Para muitas empresas de retalho, hotelaria e transporte, a retenção de trabalhadores tornou-se uma prioridade – e as novas ferramentas digitais são cada vez mais vistas como uma forma importante de impedir a saída de trabalhadores da linha da frente.

Por Matthew Finnegan
Apesar das recentes preocupações acerca de uma próxima recessão, muitas empresas ainda lutam para gerir uma escassez aguda de pessoal – particularmente as que suportam uma força de trabalho substancial na linha da frente nas indústrias de retalho, hotelaria e transportes.
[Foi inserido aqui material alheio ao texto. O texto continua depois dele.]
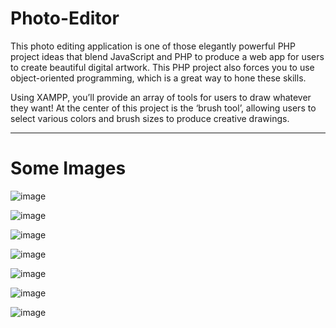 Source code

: # Photo-Editor
This photo editing application is one of those elegantly powerful PHP project ideas that blend JavaScript and PHP to produce a web app for users to create beautiful digital artwork. This PHP project also forces you to use object-oriented programming, which is a great way to hone these skills.

Using XAMPP, you’ll provide an array of tools for users to draw whatever they want! At the center of this project is the ‘brush tool’, allowing users to select various colors and brush sizes to produce creative drawings.

------------------------------------------------------------------------------------------------------------------------------------------------------------------------------------------------
# Some Images

![image](https://user-images.githubusercontent.com/98798977/227441629-9c8c93bd-e994-42d3-a50b-0785dd85cff2.png)

![image](https://user-images.githubusercontent.com/98798977/227441689-c2224fa0-d499-4c8b-8d6e-869552881b8e.png)

![image](https://user-images.githubusercontent.com/98798977/227441764-d9b53a5a-0a5c-45f5-8ced-782476c20d04.png)

![image](https://user-images.githubusercontent.com/98798977/227441793-a808a1c2-80af-4001-83a9-3c56fd16add3.png)

![image](https://user-images.githubusercontent.com/98798977/227441834-4dddbfc7-1af4-4e90-a02c-c84e4337153f.png)

![image](https://user-images.githubusercontent.com/98798977/227441867-32c983c5-d8e6-4266-8f01-1bdd985d14b7.png)

![image](https://user-images.githubusercontent.com/98798977/227441906-bc115cac-e613-472a-b966-ca877889f6bd.png)
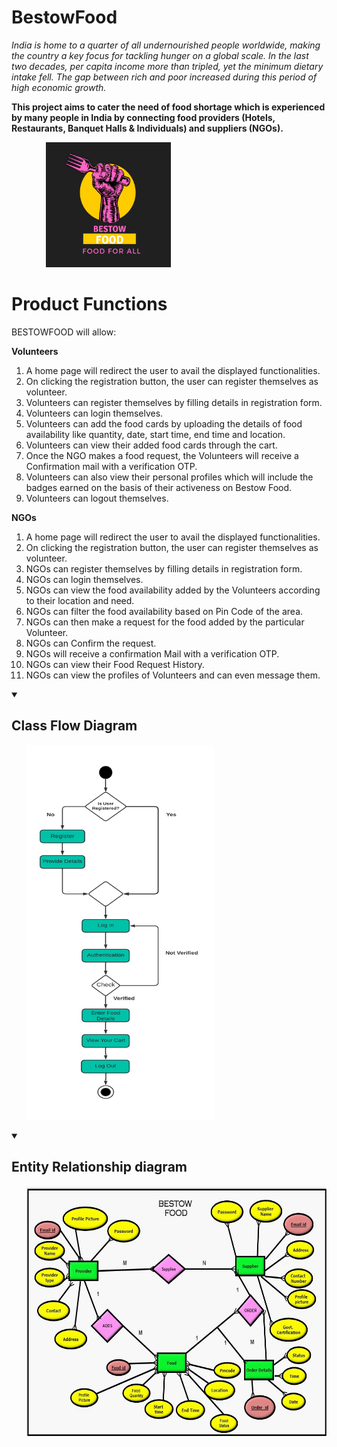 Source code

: # BestowFood
<I>India is home to a quarter of all undernourished people worldwide, making the country a key focus for tackling hunger on a global scale. In the last two decades, per capita income more than tripled, yet the minimum dietary intake fell. The gap between rich and poor increased during this period of high economic growth.</I>
 
  <b>This project aims to cater the need of food shortage which is experienced by many people in India by connecting food providers (Hotels, Restaurants, Banquet Halls & Individuals) and suppliers (NGOs).</b>
  
 &nbsp;  &nbsp;  &nbsp;  &nbsp;  &nbsp;  &nbsp;  &nbsp;  <img src ="https://github.com/jahnvisrivastava100/BestowFood/blob/main/image/img1.png" width="200px" height = "200px">

<!-- <b>Website which aims to connect NGOs with restaurant to solve Global issue of hunger by collecting food wasted on daily  basis.<b><br> 
<b>• Volunteers can register and add food availability<br></b>
<b>• NGOs can see the food availability added by Volunteers and can request for food<br></b>
<b>• Food being edible is removed once the end time is reached.<br></b>
  
 -->
 <h1>Product Functions</h1>

BESTOWFOOD will allow:

<b>Volunteers</b>
1.	A home page will redirect the user to avail the displayed functionalities.
2.	On clicking the registration button, the user can register themselves as volunteer.
3.	Volunteers can register themselves by filling details in registration form.
4.	Volunteers can login themselves. 
5.	Volunteers can add the food cards by uploading the details of food availability like quantity, date, start time, end time and location.
6.	Volunteers can view their added food cards through the cart.
7.	Once the NGO makes a food request, the Volunteers will receive a Confirmation mail with a verification OTP.
8.	Volunteers can also view their personal profiles which will include the badges earned on the basis of their activeness on Bestow Food.
9.	Volunteers can logout themselves.

  <b>NGOs</b>

1.	A home page will redirect the user to avail the displayed functionalities.
2.	On clicking the registration button, the user can register themselves as volunteer.
3.	NGOs can register themselves by filling details in registration form.
4.	NGOs can login themselves. 
5.	NGOs can view the food availability added by the Volunteers according to their location and need.
6.	NGOs can filter the food availability based on Pin Code of the area.
7.	NGOs can then make a request for the food added by the particular Volunteer.
8.	NGOs can Confirm the request.
9.	NGOs will receive a confirmation Mail with a verification OTP.
10.	NGOs can view their Food Request History.
11.	NGOs can view the profiles of Volunteers and can even message them.
<details open="open">
 <summary><h2>Class Flow Diagram</h2></summary>
    <ul>
       <img src="https://github.com/jahnvisrivastava100/BestowFood/blob/main/image/3.png" width="300px" height="600px">
      </ul>
</details>
<details open="open">
 <summary><h2>Entity Relationship diagram</h2></summary>
    <ul>
     <img src="https://github.com/jahnvisrivastava100/BestowFood/blob/main/image/2.jpg" width="700px" height="400px">
      </ul>
</details>


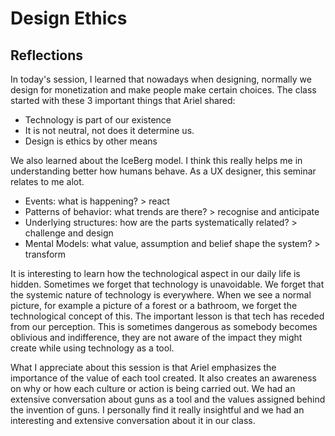 
# Design Ethics

## Reflections

In today's session, I learned that nowadays when designing, normally we design for monetization and make people make certain choices. The class started with these 3 important things that Ariel shared:

- Technology is part of our existence
- It is not neutral, not does it determine us.
- Design is ethics by other means

We also learned about the IceBerg model. I think this really helps me in understanding better how humans behave. As a UX designer, this seminar relates to me alot. 

- Events: what is happening? > react
- Patterns of behavior: what trends are there? > recognise and anticipate
- Underlying structures: how are the parts systematically related? > challenge and design
- Mental Models: what value, assumption and belief shape the system? > transform

It is interesting to learn how the technological aspect in our daily life is hidden. Sometimes we forget that technology is unavoidable. We forget that the systemic nature of technology is everywhere. When we see a normal picture, for example a picture of a forest or a bathroom, we forget the technological concept of this. The important lesson is that tech has receded from our perception. This is sometimes dangerous as somebody becomes oblivious and indifference, they are not aware of the impact they might create while using technology as a tool.

What I appreciate about this session is that Ariel emphasizes the importance of the value of each tool created. It also creates an awareness on why or how each culture or action is being carried out. We had an extensive conversation about guns as a tool and the values assigned behind the invention of guns. I personally find it really insightful and we had an interesting and extensive conversation about it in our class. 




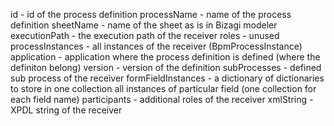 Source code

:id 								- id of the process definition
processName 				- name of the process definition
sheetName					- name of the sheet as is in Bizagi modeler
executionPath 			- the execution path of the receiver
roles 							- unused
processInstances 		- all instances of the receiver (BpmProcessInstance)
application	                - application where the process definition is defined (where the definiton belong)
version 						- version of the definition
subProcesses 				- defined sub process of the receiver
formFieldInstances 		- a dictionary of dictionaries to store in one collection all instances of particular field (one collection for each field name)
participants					- additional roles of the receiver
xmlString						- XPDL string of the receiver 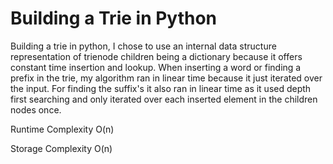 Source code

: # Building a Trie in Python
Building a trie in python, I chose to use an internal data structure representation of trienode children being a dictionary because it offers constant time insertion and lookup. When inserting a word or finding a prefix in the trie, my algorithm ran in linear time because it just iterated over the input. For finding the suffix's it also ran in linear time as it used depth first searching and only iterated over each inserted element in the children nodes once.

Runtime Complexity O(n)

Storage Complexity O(n)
Assim, a retenção de trabalhadores tornou-se uma prioridade máxima.
Embora os trabalhadores mudem de emprego por diversas razões – salários mais elevados, melhores oportunidades de carreira, maior flexibilidade no local de trabalho – as empresas estão a descobrir que têm melhores hipóteses de manter trabalhadores de primeira linha valorizados com ferramentas digitais.
“A tecnologia não só pode ajudar a dar voz aos trabalhadores da linha da frente, como pode ajudá-los a sentirem-se mais valorizados, mais parte da equipa e mais eficazes”, disse Angela Ashenden, analista principal da CCS Insight. “Este compromisso pode reduzir a rotação de pessoal e aumentar a comunidade, bem como uma cultura empresarial reconhecível e atrativa”.
Mais de um terço (37%) dos trabalhadores sem secretária estão a considerar deixar os seus empregos nos próximos seis meses, de acordo com o inquérito de julho do Boston Consulting Group a 7.000 empregados em sete países e numa série de sectores.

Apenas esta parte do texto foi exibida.